Problem to work on ▸ Repeat exactly the lines from the start of the records below through the line that contains "2. Function to Get the Full Name of a Client", including both.

--- START ---

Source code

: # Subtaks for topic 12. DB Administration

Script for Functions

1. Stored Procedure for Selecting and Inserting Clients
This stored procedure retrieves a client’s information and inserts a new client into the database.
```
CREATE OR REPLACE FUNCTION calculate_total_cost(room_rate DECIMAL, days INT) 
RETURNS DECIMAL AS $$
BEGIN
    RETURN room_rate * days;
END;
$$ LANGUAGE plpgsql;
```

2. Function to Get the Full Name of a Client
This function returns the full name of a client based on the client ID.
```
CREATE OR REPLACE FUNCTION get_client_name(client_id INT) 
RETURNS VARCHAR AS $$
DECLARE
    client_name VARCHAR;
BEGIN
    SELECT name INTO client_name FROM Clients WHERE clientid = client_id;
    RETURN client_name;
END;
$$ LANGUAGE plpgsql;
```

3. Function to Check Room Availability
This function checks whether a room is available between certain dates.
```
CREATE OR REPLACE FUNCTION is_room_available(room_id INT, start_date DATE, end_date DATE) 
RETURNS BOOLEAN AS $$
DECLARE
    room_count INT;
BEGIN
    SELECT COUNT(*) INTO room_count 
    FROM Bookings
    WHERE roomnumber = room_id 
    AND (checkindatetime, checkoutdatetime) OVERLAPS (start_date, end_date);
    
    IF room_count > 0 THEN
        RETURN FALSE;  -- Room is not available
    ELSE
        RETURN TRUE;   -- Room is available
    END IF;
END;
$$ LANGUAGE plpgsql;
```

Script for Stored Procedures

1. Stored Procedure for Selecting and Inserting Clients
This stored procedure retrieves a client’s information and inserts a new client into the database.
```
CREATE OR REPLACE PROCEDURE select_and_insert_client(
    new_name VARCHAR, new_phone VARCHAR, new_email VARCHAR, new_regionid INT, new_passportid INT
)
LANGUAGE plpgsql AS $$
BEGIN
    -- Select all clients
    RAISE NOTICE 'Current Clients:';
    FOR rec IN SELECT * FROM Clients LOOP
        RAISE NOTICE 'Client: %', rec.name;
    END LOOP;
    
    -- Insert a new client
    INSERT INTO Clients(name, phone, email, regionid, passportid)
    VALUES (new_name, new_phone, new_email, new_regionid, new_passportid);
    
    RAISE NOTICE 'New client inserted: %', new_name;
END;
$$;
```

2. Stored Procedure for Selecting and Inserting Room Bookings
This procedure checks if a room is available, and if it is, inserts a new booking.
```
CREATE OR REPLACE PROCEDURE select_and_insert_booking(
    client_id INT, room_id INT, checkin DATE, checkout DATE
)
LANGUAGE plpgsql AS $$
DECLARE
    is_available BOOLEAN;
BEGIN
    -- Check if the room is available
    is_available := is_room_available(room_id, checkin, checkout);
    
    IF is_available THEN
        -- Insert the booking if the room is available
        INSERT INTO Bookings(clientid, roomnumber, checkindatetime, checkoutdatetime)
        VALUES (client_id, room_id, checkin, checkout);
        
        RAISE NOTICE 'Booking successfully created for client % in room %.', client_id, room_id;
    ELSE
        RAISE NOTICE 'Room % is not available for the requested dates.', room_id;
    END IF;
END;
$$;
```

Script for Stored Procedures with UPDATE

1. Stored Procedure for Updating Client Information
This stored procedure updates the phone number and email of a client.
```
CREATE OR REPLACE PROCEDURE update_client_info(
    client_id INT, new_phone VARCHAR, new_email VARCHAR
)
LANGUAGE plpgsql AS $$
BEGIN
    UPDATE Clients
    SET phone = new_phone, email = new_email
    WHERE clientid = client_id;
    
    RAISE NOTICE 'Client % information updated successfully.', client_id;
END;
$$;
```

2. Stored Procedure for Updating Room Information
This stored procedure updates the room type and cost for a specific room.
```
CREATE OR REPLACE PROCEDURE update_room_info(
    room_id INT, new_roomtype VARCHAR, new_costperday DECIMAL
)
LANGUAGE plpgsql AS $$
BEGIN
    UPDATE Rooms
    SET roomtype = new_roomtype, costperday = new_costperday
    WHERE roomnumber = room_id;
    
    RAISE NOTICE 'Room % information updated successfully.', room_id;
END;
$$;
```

--- END ---

Response ▸
Source code

: # Subtaks for topic 12. DB Administration

Script for Functions

1. Stored Procedure for Selecting and Inserting Clients
This stored procedure retrieves a client’s information and inserts a new client into the database.
```
CREATE OR REPLACE FUNCTION calculate_total_cost(room_rate DECIMAL, days INT) 
RETURNS DECIMAL AS $$
BEGIN
    RETURN room_rate * days;
END;
$$ LANGUAGE plpgsql;
```

2. Function to Get the Full Name of a Client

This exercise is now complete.